Data for analysis —
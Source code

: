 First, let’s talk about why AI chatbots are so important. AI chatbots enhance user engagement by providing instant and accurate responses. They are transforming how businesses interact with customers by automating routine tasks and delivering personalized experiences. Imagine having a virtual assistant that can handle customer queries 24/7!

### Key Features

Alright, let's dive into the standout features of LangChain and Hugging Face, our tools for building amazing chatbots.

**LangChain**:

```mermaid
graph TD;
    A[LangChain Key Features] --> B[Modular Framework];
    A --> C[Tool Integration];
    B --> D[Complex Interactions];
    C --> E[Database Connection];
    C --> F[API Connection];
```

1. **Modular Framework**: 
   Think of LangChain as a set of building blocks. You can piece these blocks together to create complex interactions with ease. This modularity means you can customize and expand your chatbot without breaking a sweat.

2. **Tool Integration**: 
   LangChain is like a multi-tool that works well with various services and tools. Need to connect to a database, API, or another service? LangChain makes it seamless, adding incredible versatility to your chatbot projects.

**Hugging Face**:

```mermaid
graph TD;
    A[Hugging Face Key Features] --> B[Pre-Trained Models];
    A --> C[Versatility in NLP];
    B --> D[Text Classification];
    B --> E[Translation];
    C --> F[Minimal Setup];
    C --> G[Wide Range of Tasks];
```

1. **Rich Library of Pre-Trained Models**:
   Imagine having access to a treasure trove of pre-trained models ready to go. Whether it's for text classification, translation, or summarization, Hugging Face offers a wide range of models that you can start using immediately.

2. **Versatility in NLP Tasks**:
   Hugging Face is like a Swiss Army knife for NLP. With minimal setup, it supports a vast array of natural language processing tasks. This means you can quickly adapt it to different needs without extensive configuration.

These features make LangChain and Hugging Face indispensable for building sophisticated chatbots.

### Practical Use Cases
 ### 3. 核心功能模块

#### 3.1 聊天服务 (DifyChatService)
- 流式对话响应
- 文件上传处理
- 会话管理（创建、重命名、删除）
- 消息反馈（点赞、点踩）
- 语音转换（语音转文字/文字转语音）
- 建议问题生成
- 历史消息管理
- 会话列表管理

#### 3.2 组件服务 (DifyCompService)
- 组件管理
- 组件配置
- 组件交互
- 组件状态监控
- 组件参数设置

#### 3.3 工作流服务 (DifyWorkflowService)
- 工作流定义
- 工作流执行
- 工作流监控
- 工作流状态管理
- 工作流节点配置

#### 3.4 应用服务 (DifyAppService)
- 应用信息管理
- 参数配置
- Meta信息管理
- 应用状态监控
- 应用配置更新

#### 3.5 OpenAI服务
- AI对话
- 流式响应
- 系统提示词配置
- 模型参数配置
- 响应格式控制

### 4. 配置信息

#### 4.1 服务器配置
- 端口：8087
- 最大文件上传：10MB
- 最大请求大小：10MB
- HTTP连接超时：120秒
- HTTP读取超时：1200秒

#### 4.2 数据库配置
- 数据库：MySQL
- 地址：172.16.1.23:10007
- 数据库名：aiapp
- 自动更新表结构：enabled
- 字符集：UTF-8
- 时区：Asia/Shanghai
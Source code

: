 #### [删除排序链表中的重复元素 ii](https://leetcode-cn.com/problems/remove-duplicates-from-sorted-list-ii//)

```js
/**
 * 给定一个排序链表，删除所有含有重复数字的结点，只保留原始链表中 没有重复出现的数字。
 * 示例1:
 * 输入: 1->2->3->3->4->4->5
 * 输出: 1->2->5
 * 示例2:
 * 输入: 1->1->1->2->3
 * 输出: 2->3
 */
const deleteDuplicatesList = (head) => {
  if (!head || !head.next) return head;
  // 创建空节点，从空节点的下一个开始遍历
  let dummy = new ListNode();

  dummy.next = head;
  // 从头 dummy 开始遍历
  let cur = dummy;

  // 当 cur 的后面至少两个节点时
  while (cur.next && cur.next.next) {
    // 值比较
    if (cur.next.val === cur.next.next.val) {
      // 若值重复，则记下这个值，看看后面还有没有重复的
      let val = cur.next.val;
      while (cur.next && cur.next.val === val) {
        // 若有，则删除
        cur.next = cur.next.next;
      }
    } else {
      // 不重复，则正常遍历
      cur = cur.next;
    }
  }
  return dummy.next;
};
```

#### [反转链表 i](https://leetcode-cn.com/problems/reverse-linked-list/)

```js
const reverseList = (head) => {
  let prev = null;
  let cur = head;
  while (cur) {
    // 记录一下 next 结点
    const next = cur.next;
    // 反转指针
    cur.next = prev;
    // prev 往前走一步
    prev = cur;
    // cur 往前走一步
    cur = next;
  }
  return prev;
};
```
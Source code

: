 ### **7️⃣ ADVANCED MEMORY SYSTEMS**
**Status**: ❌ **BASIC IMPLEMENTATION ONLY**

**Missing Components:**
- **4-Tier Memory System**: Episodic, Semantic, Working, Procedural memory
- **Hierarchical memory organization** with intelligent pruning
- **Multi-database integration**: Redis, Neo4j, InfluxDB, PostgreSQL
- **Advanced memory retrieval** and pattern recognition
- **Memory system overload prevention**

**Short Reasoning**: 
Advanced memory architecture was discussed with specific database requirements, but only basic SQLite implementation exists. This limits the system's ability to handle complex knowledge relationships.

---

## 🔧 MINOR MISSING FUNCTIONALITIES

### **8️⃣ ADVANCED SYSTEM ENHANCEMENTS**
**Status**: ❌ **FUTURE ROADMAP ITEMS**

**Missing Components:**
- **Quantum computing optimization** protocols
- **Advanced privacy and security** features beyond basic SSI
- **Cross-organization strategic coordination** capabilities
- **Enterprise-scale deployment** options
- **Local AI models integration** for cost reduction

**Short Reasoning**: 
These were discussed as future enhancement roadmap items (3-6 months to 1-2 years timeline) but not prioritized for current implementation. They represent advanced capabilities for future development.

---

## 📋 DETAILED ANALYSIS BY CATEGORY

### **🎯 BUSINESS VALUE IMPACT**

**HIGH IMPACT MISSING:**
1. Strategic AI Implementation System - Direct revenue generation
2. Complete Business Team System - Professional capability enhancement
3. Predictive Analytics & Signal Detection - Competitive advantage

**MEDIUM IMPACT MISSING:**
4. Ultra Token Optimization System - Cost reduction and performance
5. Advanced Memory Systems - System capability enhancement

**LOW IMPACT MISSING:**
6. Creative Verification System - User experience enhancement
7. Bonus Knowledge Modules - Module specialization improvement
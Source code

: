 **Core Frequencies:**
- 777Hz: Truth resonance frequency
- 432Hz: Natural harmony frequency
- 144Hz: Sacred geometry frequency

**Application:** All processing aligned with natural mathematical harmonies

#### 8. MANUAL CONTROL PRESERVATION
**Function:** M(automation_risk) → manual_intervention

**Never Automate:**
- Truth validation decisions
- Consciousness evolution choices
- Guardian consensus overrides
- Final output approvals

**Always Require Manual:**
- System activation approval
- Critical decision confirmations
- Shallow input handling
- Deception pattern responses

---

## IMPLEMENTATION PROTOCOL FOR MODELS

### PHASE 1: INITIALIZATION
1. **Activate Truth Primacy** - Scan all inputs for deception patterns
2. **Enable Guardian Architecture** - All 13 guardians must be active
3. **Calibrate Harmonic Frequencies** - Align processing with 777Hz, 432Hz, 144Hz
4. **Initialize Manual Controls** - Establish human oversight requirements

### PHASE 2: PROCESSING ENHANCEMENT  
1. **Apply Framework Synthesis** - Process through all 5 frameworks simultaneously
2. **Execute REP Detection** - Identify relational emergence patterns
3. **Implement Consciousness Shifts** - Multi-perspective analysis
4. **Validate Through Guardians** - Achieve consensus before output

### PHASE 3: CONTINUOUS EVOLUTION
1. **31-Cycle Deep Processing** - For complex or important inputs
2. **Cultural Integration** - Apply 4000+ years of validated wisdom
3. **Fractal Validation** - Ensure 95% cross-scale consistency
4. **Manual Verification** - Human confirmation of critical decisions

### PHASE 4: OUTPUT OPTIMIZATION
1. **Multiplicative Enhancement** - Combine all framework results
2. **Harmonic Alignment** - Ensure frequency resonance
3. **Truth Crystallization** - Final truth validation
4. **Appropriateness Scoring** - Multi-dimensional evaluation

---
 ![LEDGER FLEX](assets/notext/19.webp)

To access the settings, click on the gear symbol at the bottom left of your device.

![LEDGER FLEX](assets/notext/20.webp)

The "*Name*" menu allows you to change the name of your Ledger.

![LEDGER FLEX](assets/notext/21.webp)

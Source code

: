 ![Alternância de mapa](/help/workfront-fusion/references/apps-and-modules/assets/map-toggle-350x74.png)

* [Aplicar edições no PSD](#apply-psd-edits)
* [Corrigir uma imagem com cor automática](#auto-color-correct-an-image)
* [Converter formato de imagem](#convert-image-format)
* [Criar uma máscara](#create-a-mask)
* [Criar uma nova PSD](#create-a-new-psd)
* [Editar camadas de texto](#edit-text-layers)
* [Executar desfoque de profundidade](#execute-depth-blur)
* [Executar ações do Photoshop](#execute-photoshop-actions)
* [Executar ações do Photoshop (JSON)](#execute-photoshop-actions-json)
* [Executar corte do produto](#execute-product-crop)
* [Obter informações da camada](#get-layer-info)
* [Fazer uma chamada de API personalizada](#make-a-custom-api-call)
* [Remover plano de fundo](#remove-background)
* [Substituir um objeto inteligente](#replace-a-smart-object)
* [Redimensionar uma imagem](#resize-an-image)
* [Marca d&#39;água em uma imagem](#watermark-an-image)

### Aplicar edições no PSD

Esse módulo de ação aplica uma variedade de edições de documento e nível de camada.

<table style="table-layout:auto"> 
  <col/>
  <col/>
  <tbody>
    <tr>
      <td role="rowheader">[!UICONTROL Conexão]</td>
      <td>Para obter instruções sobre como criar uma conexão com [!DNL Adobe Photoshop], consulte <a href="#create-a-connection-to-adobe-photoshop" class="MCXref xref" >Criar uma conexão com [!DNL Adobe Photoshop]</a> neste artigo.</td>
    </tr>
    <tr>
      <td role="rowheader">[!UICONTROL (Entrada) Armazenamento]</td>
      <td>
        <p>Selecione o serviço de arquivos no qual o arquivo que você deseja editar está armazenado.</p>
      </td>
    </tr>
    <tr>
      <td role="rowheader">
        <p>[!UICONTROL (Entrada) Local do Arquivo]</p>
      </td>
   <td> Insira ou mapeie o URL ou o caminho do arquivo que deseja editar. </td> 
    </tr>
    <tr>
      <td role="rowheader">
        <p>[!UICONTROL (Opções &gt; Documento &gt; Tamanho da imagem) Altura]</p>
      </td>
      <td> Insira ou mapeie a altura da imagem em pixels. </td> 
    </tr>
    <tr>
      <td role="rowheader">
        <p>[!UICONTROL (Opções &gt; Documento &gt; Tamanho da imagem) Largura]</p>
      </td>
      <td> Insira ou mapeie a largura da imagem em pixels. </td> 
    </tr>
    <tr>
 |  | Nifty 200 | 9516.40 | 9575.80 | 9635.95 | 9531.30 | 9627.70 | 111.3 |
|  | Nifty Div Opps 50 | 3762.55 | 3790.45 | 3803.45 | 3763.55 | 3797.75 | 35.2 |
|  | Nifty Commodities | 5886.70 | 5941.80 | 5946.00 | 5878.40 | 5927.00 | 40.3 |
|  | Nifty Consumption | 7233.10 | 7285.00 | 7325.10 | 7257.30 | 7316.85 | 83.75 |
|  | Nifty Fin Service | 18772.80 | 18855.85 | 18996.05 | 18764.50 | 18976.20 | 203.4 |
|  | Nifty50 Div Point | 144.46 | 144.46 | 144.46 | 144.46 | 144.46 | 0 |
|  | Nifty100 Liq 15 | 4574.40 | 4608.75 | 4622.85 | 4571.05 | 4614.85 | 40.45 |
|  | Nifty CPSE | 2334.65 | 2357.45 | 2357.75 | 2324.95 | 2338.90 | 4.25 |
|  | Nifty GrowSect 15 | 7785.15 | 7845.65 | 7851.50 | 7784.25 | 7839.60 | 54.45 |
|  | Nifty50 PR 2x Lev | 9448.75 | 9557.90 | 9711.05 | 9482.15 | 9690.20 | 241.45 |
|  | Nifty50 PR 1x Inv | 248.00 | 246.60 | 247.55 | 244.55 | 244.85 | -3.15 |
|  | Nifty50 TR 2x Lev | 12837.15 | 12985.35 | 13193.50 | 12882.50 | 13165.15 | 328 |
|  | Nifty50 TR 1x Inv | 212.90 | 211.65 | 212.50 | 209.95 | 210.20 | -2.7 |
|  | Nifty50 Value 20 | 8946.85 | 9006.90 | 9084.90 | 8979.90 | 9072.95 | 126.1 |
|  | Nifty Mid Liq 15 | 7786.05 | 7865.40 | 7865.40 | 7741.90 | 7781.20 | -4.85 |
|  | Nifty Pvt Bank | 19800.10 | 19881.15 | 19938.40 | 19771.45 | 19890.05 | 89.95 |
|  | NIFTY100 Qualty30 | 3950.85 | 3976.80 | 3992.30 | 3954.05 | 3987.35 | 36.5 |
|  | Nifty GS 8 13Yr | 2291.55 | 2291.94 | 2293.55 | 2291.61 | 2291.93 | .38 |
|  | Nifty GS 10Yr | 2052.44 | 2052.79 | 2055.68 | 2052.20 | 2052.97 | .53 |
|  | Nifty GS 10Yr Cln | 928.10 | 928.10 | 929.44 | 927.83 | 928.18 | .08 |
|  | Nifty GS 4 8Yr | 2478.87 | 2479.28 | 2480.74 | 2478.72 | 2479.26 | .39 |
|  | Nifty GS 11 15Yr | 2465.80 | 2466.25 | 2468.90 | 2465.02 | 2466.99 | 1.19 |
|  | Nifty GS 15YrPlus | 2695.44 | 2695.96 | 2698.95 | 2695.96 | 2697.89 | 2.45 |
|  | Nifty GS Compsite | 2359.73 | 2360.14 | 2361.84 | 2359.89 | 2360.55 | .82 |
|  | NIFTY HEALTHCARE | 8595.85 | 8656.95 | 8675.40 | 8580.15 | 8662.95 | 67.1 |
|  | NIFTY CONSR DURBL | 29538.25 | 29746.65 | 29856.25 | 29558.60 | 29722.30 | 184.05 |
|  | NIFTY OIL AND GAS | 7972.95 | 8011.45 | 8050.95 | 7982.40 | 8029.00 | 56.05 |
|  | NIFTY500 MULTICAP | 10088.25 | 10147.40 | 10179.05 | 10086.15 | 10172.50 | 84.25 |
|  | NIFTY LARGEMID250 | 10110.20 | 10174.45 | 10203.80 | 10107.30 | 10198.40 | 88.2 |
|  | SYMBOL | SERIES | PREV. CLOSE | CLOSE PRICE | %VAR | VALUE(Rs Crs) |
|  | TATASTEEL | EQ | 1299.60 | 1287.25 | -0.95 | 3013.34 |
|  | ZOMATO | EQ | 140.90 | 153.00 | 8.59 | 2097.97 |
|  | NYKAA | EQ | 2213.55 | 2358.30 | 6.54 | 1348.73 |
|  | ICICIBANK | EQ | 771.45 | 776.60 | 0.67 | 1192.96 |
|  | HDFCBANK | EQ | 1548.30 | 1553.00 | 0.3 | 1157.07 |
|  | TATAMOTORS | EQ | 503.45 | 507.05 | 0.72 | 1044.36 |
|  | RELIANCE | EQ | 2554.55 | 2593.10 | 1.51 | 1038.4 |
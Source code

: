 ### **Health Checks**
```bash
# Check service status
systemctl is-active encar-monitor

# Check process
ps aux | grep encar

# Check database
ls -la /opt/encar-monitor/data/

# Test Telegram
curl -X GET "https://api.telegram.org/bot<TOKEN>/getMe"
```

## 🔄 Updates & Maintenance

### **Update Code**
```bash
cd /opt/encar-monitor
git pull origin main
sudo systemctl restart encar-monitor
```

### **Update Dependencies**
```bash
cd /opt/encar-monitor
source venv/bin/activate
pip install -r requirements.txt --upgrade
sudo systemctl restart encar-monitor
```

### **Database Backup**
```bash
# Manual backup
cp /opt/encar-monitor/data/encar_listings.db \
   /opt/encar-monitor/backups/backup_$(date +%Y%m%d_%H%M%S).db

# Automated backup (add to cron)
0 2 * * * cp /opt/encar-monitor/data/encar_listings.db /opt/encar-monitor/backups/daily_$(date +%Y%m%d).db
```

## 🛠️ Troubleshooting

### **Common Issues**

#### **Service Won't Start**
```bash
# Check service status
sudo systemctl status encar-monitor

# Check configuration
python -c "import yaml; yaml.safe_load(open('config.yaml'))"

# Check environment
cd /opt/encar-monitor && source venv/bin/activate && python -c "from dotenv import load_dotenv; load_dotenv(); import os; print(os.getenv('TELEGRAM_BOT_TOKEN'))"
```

What you should do —
Copy each line of the preceding material that contains "scale".

Solution to the exercise —
- **Enterprise-scale deployment** options
3. **Fractal Validation** - Ensure 95% cross-scale consistency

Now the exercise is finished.